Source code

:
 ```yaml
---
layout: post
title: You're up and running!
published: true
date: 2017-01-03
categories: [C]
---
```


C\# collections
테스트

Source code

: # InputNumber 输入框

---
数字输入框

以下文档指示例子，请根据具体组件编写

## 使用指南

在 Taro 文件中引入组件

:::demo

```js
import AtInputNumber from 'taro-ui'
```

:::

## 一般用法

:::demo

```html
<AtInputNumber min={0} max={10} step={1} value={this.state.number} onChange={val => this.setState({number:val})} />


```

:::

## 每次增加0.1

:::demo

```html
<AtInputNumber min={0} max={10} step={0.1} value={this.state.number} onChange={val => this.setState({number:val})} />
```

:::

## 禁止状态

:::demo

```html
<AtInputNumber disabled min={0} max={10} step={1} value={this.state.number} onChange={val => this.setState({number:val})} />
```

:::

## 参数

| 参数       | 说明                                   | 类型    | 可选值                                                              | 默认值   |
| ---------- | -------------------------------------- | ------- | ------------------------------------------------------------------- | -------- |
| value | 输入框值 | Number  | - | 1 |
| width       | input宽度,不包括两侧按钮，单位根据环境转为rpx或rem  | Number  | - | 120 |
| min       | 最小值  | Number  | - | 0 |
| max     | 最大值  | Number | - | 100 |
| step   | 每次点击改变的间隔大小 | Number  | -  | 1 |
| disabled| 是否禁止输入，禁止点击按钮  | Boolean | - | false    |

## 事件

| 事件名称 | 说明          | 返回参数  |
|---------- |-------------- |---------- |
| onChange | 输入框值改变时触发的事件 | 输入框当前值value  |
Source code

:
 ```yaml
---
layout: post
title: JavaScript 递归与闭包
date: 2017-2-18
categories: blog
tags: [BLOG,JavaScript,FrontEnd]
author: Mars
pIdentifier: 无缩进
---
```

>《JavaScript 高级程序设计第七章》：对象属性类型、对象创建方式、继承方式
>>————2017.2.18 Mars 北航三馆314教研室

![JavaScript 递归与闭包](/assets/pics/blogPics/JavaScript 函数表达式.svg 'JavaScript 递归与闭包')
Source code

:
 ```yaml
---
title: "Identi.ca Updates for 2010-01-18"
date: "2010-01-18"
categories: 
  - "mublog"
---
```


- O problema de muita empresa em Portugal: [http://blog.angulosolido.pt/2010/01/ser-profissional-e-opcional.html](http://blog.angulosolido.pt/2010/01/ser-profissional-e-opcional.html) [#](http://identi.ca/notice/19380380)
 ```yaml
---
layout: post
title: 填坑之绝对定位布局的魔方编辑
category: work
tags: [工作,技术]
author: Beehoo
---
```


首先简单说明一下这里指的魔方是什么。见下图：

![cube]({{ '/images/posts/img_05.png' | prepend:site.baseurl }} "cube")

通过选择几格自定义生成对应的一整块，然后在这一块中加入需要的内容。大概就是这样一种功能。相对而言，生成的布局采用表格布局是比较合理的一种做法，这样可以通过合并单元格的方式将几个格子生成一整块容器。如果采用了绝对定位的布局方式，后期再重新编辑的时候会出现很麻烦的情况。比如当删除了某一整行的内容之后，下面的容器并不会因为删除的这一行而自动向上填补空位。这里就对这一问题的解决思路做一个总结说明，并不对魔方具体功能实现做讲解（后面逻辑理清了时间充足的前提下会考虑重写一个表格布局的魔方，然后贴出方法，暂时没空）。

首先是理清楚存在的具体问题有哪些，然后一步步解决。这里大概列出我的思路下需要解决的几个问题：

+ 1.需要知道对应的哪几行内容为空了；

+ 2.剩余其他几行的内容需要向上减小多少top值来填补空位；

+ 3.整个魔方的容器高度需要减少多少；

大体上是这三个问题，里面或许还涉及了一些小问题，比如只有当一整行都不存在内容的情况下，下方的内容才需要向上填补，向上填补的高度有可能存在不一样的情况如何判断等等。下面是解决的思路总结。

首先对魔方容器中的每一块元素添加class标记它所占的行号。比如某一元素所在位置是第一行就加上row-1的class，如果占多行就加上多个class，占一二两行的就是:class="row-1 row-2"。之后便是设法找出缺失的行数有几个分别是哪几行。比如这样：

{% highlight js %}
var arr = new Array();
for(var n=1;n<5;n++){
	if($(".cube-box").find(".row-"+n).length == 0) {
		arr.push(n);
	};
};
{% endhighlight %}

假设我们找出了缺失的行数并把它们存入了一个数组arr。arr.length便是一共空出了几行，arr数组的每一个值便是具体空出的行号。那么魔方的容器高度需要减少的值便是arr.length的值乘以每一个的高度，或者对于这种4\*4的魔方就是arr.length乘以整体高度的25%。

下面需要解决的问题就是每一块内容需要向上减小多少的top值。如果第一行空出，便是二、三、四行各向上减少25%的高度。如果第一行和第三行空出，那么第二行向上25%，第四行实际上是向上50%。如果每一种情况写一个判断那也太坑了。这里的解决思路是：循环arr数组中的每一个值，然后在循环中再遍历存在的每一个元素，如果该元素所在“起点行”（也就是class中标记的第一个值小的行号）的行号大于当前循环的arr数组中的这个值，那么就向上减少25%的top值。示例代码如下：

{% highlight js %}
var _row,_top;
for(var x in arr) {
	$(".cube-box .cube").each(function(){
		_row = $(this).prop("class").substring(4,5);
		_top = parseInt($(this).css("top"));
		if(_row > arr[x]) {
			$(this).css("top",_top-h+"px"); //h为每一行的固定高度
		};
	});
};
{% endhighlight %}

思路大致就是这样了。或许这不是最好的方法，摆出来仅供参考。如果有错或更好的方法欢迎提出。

-- EXERCISE REQUIREMENTS --
Please output the records shown above, with every character intact.

-- OUTPUT OF THE TASK --
Source code

:
 ```yaml
---
layout: post
title: You're up and running!
published: true
date: 2017-01-03
categories: [C]
---
```


C\# collections
테스트

Source code

: # InputNumber 输入框

---
数字输入框

以下文档指示例子，请根据具体组件编写

## 使用指南

在 Taro 文件中引入组件

:::demo

```js
import AtInputNumber from 'taro-ui'
```

:::

## 一般用法

:::demo

```html
<AtInputNumber min={0} max={10} step={1} value={this.state.number} onChange={val => this.setState({number:val})} />


```

:::

## 每次增加0.1

:::demo

```html
<AtInputNumber min={0} max={10} step={0.1} value={this.state.number} onChange={val => this.setState({number:val})} />
```

:::

## 禁止状态

:::demo

```html
<AtInputNumber disabled min={0} max={10} step={1} value={this.state.number} onChange={val => this.setState({number:val})} />
```

:::

## 参数

| 参数       | 说明                                   | 类型    | 可选值                                                              | 默认值   |
| ---------- | -------------------------------------- | ------- | ------------------------------------------------------------------- | -------- |
| value | 输入框值 | Number  | - | 1 |
| width       | input宽度,不包括两侧按钮，单位根据环境转为rpx或rem  | Number  | - | 120 |
| min       | 最小值  | Number  | - | 0 |
| max     | 最大值  | Number | - | 100 |
| step   | 每次点击改变的间隔大小 | Number  | -  | 1 |
| disabled| 是否禁止输入，禁止点击按钮  | Boolean | - | false    |

## 事件

| 事件名称 | 说明          | 返回参数  |
|---------- |-------------- |---------- |
| onChange | 输入框值改变时触发的事件 | 输入框当前值value  |
Source code

:
 ```yaml
---
layout: post
title: JavaScript 递归与闭包
date: 2017-2-18
categories: blog
tags: [BLOG,JavaScript,FrontEnd]
author: Mars
pIdentifier: 无缩进
---
```

>《JavaScript 高级程序设计第七章》：对象属性类型、对象创建方式、继承方式
>>————2017.2.18 Mars 北航三馆314教研室

![JavaScript 递归与闭包](/assets/pics/blogPics/JavaScript 函数表达式.svg 'JavaScript 递归与闭包')
Source code

:
 ```yaml
---
title: "Identi.ca Updates for 2010-01-18"
date: "2010-01-18"
categories: 
  - "mublog"
---
```


- O problema de muita empresa em Portugal: [http://blog.angulosolido.pt/2010/01/ser-profissional-e-opcional.html](http://blog.angulosolido.pt/2010/01/ser-profissional-e-opcional.html) [#](http://identi.ca/notice/19380380)
 ```yaml
---
layout: post
title: 填坑之绝对定位布局的魔方编辑
category: work
tags: [工作,技术]
author: Beehoo
---
```


首先简单说明一下这里指的魔方是什么。见下图：

![cube]({{ '/images/posts/img_05.png' | prepend:site.baseurl }} "cube")

通过选择几格自定义生成对应的一整块，然后在这一块中加入需要的内容。大概就是这样一种功能。相对而言，生成的布局采用表格布局是比较合理的一种做法，这样可以通过合并单元格的方式将几个格子生成一整块容器。如果采用了绝对定位的布局方式，后期再重新编辑的时候会出现很麻烦的情况。比如当删除了某一整行的内容之后，下面的容器并不会因为删除的这一行而自动向上填补空位。这里就对这一问题的解决思路做一个总结说明，并不对魔方具体功能实现做讲解（后面逻辑理清了时间充足的前提下会考虑重写一个表格布局的魔方，然后贴出方法，暂时没空）。

首先是理清楚存在的具体问题有哪些，然后一步步解决。这里大概列出我的思路下需要解决的几个问题：

+ 1.需要知道对应的哪几行内容为空了；

+ 2.剩余其他几行的内容需要向上减小多少top值来填补空位；

+ 3.整个魔方的容器高度需要减少多少；

大体上是这三个问题，里面或许还涉及了一些小问题，比如只有当一整行都不存在内容的情况下，下方的内容才需要向上填补，向上填补的高度有可能存在不一样的情况如何判断等等。下面是解决的思路总结。

首先对魔方容器中的每一块元素添加class标记它所占的行号。比如某一元素所在位置是第一行就加上row-1的class，如果占多行就加上多个class，占一二两行的就是:class="row-1 row-2"。之后便是设法找出缺失的行数有几个分别是哪几行。比如这样：

{% highlight js %}
var arr = new Array();
for(var n=1;n<5;n++){
	if($(".cube-box").find(".row-"+n).length == 0) {
		arr.push(n);
	};
};
{% endhighlight %}

假设我们找出了缺失的行数并把它们存入了一个数组arr。arr.length便是一共空出了几行，arr数组的每一个值便是具体空出的行号。那么魔方的容器高度需要减少的值便是arr.length的值乘以每一个的高度，或者对于这种4\*4的魔方就是arr.length乘以整体高度的25%。

下面需要解决的问题就是每一块内容需要向上减小多少的top值。如果第一行空出，便是二、三、四行各向上减少25%的高度。如果第一行和第三行空出，那么第二行向上25%，第四行实际上是向上50%。如果每一种情况写一个判断那也太坑了。这里的解决思路是：循环arr数组中的每一个值，然后在循环中再遍历存在的每一个元素，如果该元素所在“起点行”（也就是class中标记的第一个值小的行号）的行号大于当前循环的arr数组中的这个值，那么就向上减少25%的top值。示例代码如下：

{% highlight js %}
var _row,_top;
for(var x in arr) {
	$(".cube-box .cube").each(function(){
		_row = $(this).prop("class").substring(4,5);
		_top = parseInt($(this).css("top"));
		if(_row > arr[x]) {
			$(this).css("top",_top-h+"px"); //h为每一行的固定高度
		};
	});
};
{% endhighlight %}

思路大致就是这样了。或许这不是最好的方法，摆出来仅供参考。如果有错或更好的方法欢迎提出。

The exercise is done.